Gorontalo – Bupati Gorontalo, Sofyan Puhi, menghadiri kegiatan Kick Off Road to Pekan Nasional (PENAS) Petani Nelayan XVII Tahun 2026 yang digelar di Lapangan Sport Center Limboto, Kamis (27/06/2025).
Dalam sambutannya, Bupati Sofyan menyampaikan apresiasi dan terima kasih kepada Pemerintah Provinsi (Pemprov) Gorontalo serta pengurus Kontak Tani Nelayan Andalan (KTNA) pusat atas kepercayaan yang diberikan kepada Kabupaten Gorontalo sebagai tuan rumah pelaksanaan PENAS XVII tahun 2026.
“Kepercayaan ini merupakan suatu kehormatan bagi kami, pemerintah daerah, dan seluruh masyarakat Kabupaten Gorontalo. Kehormatan ini harus kami wujudkan dalam bentuk tanggung jawab dan komitmen untuk mempersiapkan pelaksanaan PENAS XVII dengan sebaik-baiknya,” ujar Sofyan.
Ia menuturkan bahwa penunjukan Kabupaten Gorontalo sebagai lokasi pelaksanaan PENAS XVII telah melalui mekanisme seleksi oleh pengurus KTNA nasional. Dari enam daerah di Provinsi Gorontalo yang menjadi kandidat, Kabupaten Gorontalo akhirnya terpilih setelah dilakukan kunjungan verifikasi oleh pengurus KTNA pada Agustus 2023. Salah satu pertimbangan utama adalah ketersediaan fasilitas yang memadai.
Kabupaten Gorontalo sendiri merupakan salah satu daerah di Provinsi Gorontalo dengan luas wilayah mencapai 2.189,08 km² dan jumlah penduduk sekitar 418.244 jiwa.
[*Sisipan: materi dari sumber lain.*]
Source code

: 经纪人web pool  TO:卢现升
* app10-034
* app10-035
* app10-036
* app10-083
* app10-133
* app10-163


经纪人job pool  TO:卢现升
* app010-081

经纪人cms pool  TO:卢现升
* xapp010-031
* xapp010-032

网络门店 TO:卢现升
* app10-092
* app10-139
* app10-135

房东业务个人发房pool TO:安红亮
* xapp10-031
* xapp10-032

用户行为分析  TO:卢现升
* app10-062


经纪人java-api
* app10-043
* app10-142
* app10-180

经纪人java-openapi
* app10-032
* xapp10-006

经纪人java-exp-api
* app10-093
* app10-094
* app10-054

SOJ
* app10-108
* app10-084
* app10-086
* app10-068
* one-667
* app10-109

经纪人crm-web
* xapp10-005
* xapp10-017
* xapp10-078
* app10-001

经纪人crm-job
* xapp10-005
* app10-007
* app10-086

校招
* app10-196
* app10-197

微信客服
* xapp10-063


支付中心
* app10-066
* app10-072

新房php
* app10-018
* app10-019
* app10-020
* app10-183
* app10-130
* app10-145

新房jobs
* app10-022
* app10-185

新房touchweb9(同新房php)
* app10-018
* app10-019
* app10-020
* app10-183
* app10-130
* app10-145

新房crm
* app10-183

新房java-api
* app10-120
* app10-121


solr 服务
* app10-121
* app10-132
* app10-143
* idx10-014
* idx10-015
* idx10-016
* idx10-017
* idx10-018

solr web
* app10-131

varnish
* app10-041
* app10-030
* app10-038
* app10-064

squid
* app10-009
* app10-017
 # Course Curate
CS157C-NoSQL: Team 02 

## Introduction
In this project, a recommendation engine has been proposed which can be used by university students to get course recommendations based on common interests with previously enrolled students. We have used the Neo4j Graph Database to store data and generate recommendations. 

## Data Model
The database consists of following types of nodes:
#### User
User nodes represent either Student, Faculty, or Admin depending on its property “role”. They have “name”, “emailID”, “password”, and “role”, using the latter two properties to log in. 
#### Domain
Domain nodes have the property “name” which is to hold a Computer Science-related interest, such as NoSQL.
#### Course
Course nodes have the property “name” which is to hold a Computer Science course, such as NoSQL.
Terdiri dari 19 kecamatan dan 205 desa/kelurahan, kabupaten ini menjadikan sektor pertanian sebagai tulang punggung pembangunan daerah.
“Potensi lahan pertanian kami cukup luas, terdiri dari 16.694 hektare lahan sawah dan 164.312 hektare lahan kering. Komoditas unggulan daerah ini meliputi padi, jagung, cabai, bawang merah, tomat, pisang, durian, kelapa, tebu, dan cengkeh,” tambahnya.
Kegiatan PENAS Petani Nelayan XVII Tahun 2026 akan dipusatkan di Kecamatan Limboto, ibu kota Kabupaten Gorontalo. Menurut Sofyan, kegiatan ini diharapkan menjadi momentum strategis untuk meningkatkan pendapatan para petani, nelayan, dan peternak, sekaligus menggerakkan perekonomian dan mempromosikan pariwisata daerah.
“Kami berharap pelaksanaan PENAS ini tidak hanya menjadi ajang berbagi ilmu, teknologi pertanian, serta peluang bisnis, tetapi juga memberikan dampak ekonomi langsung bagi masyarakat. Apalagi, sekitar 6.000 rumah warga di lima kecamatan yakni Limboto, Limboto Barat, Telaga, Telaga Biru, dan Telaga Jaya akan disewa sebagai tempat tinggal peserta selama sekitar enam hari,” jelasnya.
Ia menambahkan, masyarakat dapat memanfaatkan momentum ini dengan menjual makanan, minuman, kue-kue, suvenir, dan oleh-oleh khas daerah.
“Di tengah kebijakan efisiensi anggaran, kami pemerintah daerah berupaya optimal agar pelaksanaan PENAS Petani Nelayan XVII Tahun 2026 dapat terselenggara dengan lancar dan sukses,” tutupnya.